FILE - In this April 27, 2011 file photo, Katherine Jackson poses for a portrait in Calabasas, Calif. A Los Angeles judge set the stage Thursday, March 21, 2013, for trial of a civil suit by Michael Jackson's mother against concert giant AEG Live. Katherine Jackson claims the company negligently hired the doctor later convicted of involuntary manslaughter in the singer's death. (AP Photo/Matt Sayles, File)

LOS ANGELES (AP) — Jury selection began Tuesday in a lawsuit filed by Michael Jackson's mother against the promoter of the late pop star's planned comeback concerts.

Dozens of prospective jurors answered written questionnaires that gauged their ability to serve on the trial, which may last three months. One 24-page section of the questionnaire focused on each person's knowledge and opinions on Jackson's life, his music, his family, as well as media coverage and whether they would have a problem deciding a multimillion-dollar case.

Katherine Jackson's case accuses concert giant AEG Live of failing to properly investigate the former doctor who was convicted of involuntary manslaughter for the superstar's June 2009 death.

AEG has denied wrongdoing and its attorney, Marvin Putnam, has said the company could not have foreseen circumstances that led to Jackson dying from an overdose of the powerful anesthetic propofol.

The trial will revisit the singer's final days, as well as his struggles with insomnia and prescription drugs.
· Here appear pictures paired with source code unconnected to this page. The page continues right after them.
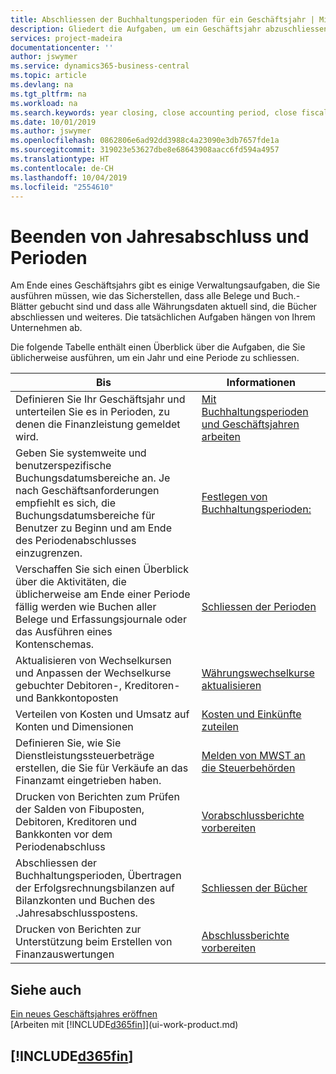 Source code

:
 ```yaml
---
title: Abschliessen der Buchhaltungsperioden für ein Geschäftsjahr | Microsoft Docs
description: Gliedert die Aufgaben, um ein Geschäftsjahr abzuschliessen oder Buchhaltungsperiode, beispielsweise der Belege und die Buch.-Blätter sind vergewissernd gebucht überprüfend und Bankguthaben.
services: project-madeira
documentationcenter: ''
author: jswymer
ms.service: dynamics365-business-central
ms.topic: article
ms.devlang: na
ms.tgt_pltfrm: na
ms.workload: na
ms.search.keywords: year closing, close accounting period, close fiscal year, bank account detailed trial balance
ms.date: 10/01/2019
ms.author: jswymer
ms.openlocfilehash: 0862806e6ad92dd3988c4a23090e3db7657fde1a
ms.sourcegitcommit: 319023e53627dbe8e68643908aacc6fd594a4957
ms.translationtype: HT
ms.contentlocale: de-CH
ms.lasthandoff: 10/04/2019
ms.locfileid: "2554610"
---
```

# <a name="closing-years-and-periods"></a>Beenden von Jahresabschluss und Perioden
Am Ende eines Geschäftsjahrs gibt es einige Verwaltungsaufgaben, die Sie ausführen müssen, wie das Sicherstellen, dass alle Belege und Buch.-Blätter gebucht sind und dass alle Währungsdaten aktuell sind, die Bücher abschliessen und weiteres. Die tatsächlichen Aufgaben hängen von Ihrem Unternehmen ab.

Die folgende Tabelle enthält einen Überblick über die Aufgaben, die Sie üblicherweise ausführen, um ein Jahr und eine Periode zu schliessen.

| Bis | Informationen |
| --- | --- |
| Definieren Sie Ihr Geschäftsjahr und unterteilen Sie es in Perioden, zu denen die Finanzleistung gemeldet wird. | [Mit Buchhaltungsperioden und Geschäftsjahren arbeiten](finance-accounting-periods-and-fiscal-years.md)|
| Geben Sie systemweite und benutzerspezifische Buchungsdatumsbereiche an. Je nach Geschäftsanforderungen empfiehlt es sich, die Buchungsdatumsbereiche für Benutzer zu Beginn und am Ende des Periodenabschlusses einzugrenzen. |[Festlegen von Buchhaltungsperioden:](finance-how-specify-posting-periods.md) |
| Verschaffen Sie sich einen Überblick über die Aktivitäten, die üblicherweise am Ende einer Periode fällig werden wie Buchen aller Belege und Erfassungsjournale oder das Ausführen eines Kontenschemas. |[Schliessen der Perioden](year-how-complete-period-end-processes.md) |
| Aktualisieren von Wechselkursen und Anpassen der Wechselkurse gebuchter Debitoren-, Kreditoren- und Bankkontoposten |[Währungswechselkurse aktualisieren](finance-how-update-currencies.md) |
| Verteilen von Kosten und Umsatz auf Konten und Dimensionen |[Kosten und Einkünfte zuteilen](year-allocate-costs-income.md) |
| Definieren Sie, wie Sie Dienstleistungssteuerbeträge erstellen, die Sie für Verkäufe an das Finanzamt eingetrieben haben. |[Melden von MWST an die Steuerbehörden](finance-how-report-vat.md)|
| Drucken von Berichten zum Prüfen der Salden von Fibuposten, Debitoren, Kreditoren und Bankkonten vor dem Periodenabschluss |[Vorabschlussberichte vorbereiten](year-prepare-preclose-reports.md) |
| Abschliessen der Buchhaltungsperioden, Übertragen der Erfolgsrechnungsbilanzen auf Bilanzkonten und Buchen des .Jahresabschlusspostens. |[Schliessen der Bücher](year-close-books.md) |
| Drucken von Berichten zur Unterstützung beim Erstellen von Finanzauswertungen |[Abschlussberichte vorbereiten](year-prepare-close-statement.md) |

## <a name="see-also"></a>Siehe auch
[Ein neues Geschäftsjahres eröffnen](finance-how-open-new-fiscal-year.md)  
[Arbeiten mit [!INCLUDE[d365fin](includes/d365fin_md.md)]](ui-work-product.md)

## [!INCLUDE[d365fin](includes/free_trial_md.md)]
Jackson's family is seeking $40 billion, but jurors will determine any damage amounts awarded. If they award damages, jurors will have to determine how much responsibility AEG Live has for Jackson's death.

The panel also could determine that the pop superstar was responsible for his own demise and limit the amount his family can collect.

The court proceedings, though routine, drew interest from fans and media outlets, who parked satellite trucks and cameras outside the courthouse. Katherine Jackson, who sued AEG in 2010 and has had her case trimmed to a single allegation of negligent hiring and supervision, did not attend the first day of jury selection.